## WHAT YOU WILL DO
The answer must be an exact copy of the lines from the top of the listing below through the line with "Untuk menghentikan atau", with no pictures.

Segment Start: MATERIAL FOR THE TASK

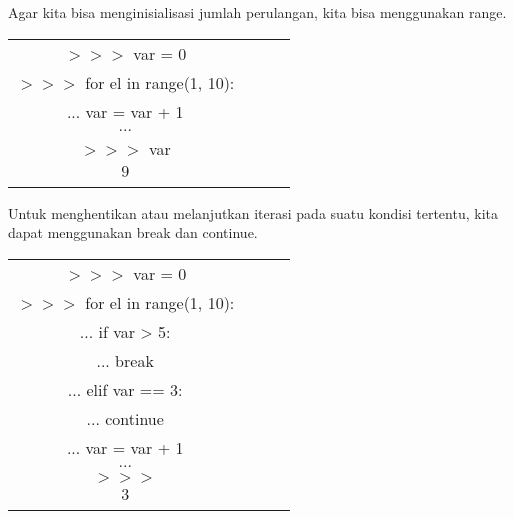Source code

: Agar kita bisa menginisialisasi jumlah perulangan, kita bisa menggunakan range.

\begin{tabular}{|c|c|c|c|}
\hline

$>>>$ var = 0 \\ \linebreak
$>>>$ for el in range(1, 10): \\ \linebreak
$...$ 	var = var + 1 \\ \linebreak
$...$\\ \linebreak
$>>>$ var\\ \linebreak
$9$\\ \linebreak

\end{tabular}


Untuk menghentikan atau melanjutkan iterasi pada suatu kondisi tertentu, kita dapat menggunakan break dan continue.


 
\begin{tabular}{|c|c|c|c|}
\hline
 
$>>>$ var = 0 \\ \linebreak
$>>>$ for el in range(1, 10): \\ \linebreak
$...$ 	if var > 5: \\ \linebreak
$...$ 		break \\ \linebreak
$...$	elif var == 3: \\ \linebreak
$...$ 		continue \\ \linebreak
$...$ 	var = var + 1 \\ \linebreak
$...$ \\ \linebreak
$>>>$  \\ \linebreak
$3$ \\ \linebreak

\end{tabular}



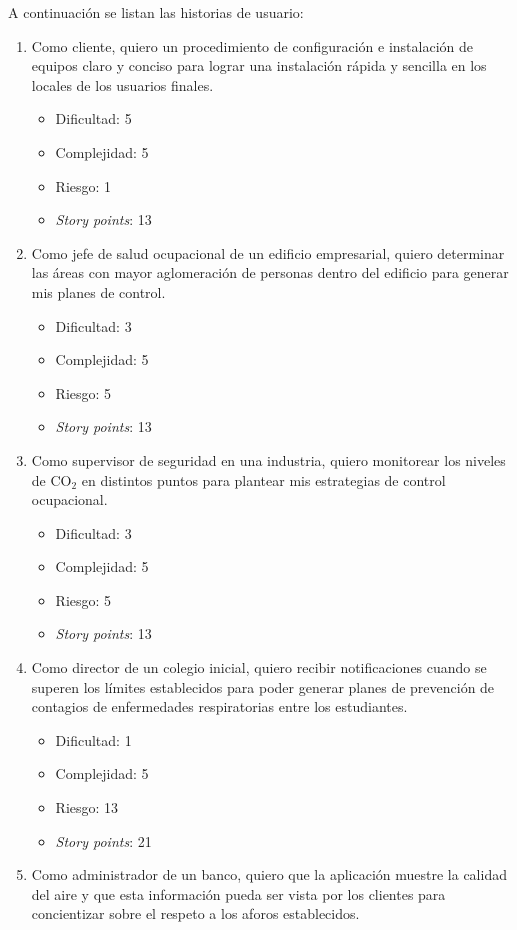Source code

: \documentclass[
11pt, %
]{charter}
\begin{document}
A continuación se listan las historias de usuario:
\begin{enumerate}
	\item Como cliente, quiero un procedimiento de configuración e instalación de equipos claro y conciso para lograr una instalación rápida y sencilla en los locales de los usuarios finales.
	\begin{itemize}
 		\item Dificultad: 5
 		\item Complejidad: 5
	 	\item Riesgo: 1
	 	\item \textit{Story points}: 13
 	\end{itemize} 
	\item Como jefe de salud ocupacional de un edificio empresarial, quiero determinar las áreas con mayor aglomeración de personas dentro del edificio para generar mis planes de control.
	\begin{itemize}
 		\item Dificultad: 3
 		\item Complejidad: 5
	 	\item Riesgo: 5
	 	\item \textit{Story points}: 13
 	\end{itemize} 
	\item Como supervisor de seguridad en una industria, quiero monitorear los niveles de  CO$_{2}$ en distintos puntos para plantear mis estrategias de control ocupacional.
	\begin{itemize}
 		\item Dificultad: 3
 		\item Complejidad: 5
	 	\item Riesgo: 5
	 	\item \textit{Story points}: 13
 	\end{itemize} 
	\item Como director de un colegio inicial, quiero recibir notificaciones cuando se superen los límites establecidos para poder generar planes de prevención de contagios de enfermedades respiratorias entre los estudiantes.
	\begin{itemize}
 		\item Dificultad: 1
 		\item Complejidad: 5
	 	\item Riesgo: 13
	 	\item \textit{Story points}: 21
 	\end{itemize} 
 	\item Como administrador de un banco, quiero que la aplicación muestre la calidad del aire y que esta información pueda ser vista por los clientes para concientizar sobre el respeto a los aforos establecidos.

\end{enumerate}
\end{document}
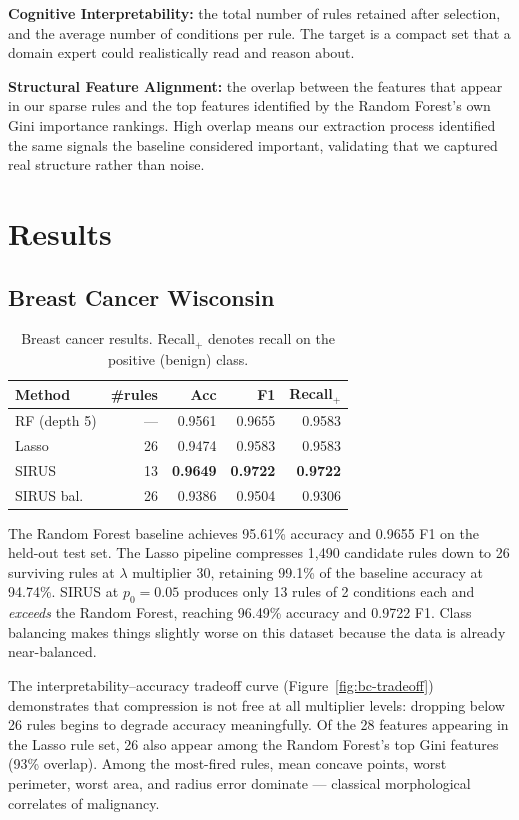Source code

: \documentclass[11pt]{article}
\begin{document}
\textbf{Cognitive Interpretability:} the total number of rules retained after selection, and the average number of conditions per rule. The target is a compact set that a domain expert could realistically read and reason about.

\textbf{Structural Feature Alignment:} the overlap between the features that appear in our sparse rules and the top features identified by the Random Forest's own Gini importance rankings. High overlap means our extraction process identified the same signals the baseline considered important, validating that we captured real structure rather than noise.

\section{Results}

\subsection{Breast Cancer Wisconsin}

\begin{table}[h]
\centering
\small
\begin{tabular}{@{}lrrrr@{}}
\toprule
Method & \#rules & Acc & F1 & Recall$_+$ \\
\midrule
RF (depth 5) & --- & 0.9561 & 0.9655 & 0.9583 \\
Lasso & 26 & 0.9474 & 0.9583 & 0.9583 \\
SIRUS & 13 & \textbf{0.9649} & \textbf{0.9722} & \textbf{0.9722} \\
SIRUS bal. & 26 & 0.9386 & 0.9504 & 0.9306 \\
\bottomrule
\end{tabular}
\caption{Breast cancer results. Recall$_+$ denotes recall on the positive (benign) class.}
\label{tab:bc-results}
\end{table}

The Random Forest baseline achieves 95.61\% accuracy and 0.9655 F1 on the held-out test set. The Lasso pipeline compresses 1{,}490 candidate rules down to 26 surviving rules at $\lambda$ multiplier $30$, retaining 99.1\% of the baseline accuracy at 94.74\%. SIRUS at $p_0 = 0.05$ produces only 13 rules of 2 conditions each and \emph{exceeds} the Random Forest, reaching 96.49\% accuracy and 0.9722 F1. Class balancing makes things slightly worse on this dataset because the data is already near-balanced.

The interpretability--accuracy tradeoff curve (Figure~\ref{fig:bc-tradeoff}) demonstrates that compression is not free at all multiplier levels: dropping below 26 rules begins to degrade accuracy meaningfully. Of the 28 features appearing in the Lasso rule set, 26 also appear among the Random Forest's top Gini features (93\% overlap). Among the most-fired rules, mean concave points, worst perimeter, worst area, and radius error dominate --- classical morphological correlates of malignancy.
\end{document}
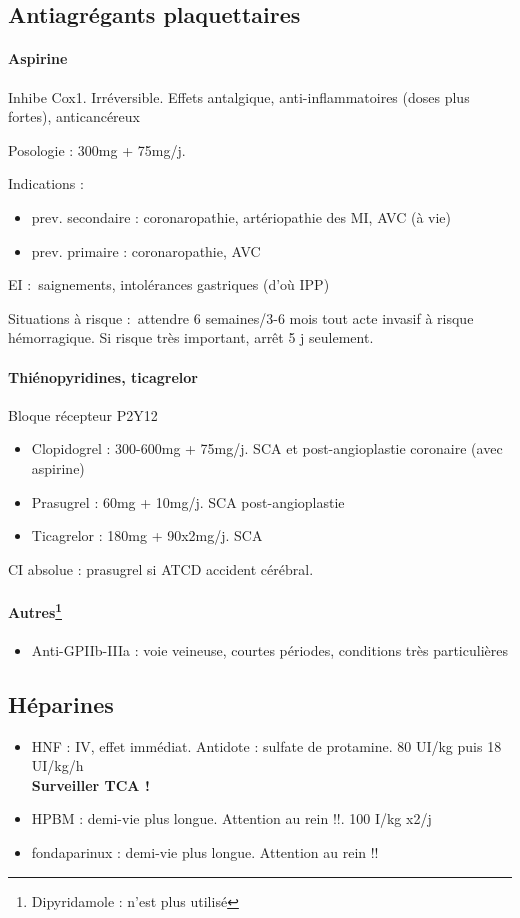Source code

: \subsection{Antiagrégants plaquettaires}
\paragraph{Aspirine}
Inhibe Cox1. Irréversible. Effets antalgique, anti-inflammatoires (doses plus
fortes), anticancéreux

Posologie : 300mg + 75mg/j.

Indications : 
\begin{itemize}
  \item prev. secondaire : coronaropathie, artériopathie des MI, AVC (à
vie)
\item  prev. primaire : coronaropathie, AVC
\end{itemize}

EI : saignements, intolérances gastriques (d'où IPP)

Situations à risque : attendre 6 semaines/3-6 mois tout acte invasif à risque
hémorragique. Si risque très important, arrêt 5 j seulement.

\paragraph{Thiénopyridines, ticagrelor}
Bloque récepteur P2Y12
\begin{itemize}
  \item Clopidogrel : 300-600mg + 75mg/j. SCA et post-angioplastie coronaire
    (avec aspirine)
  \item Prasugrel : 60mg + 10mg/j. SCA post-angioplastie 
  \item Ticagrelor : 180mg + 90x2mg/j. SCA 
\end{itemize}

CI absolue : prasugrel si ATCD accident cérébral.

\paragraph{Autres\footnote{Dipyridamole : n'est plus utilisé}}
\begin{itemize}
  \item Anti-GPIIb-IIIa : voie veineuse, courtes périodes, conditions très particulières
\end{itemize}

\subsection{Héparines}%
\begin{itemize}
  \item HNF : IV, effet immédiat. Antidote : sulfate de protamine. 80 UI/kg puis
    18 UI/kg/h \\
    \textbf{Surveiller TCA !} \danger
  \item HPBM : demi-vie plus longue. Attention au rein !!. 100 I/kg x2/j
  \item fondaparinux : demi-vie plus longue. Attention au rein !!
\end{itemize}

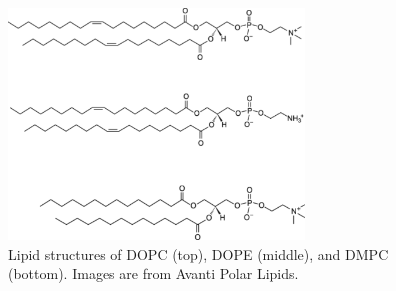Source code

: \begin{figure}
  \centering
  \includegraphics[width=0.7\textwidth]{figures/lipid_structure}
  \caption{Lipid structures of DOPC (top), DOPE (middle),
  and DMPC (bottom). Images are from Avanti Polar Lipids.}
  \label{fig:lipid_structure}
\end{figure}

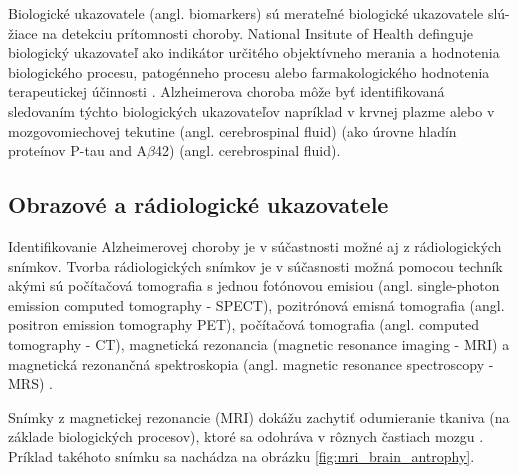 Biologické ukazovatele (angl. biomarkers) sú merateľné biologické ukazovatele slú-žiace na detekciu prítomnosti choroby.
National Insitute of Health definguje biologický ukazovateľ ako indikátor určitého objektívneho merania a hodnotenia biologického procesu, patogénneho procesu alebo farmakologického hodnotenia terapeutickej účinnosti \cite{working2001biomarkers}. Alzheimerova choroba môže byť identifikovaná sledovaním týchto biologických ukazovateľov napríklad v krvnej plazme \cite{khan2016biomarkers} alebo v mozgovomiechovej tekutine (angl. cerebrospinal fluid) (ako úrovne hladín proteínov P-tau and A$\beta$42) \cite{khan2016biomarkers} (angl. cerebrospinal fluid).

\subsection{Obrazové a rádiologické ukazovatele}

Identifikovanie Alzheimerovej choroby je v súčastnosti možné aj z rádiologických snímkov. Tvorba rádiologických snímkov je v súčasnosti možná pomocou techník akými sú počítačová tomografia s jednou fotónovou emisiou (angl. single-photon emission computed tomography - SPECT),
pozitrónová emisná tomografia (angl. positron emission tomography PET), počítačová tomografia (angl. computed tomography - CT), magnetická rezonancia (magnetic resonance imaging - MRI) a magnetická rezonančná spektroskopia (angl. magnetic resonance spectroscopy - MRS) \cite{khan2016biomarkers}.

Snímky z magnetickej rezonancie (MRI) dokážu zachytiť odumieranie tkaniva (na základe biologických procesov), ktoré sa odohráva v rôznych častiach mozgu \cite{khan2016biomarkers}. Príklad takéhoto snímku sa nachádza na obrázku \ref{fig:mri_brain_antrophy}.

Segment End: MATERIAL FOR THE TASK

## WRITTEN RESPONSE
Source code

: Agar kita bisa menginisialisasi jumlah perulangan, kita bisa menggunakan range.

\begin{tabular}{|c|c|c|c|}
\hline

$>>>$ var = 0 \\ \linebreak
$>>>$ for el in range(1, 10): \\ \linebreak
$...$ 	var = var + 1 \\ \linebreak
$...$\\ \linebreak
$>>>$ var\\ \linebreak
$9$\\ \linebreak

\end{tabular}


Untuk menghentikan atau melanjutkan iterasi pada suatu kondisi tertentu, kita dapat menggunakan break dan continue.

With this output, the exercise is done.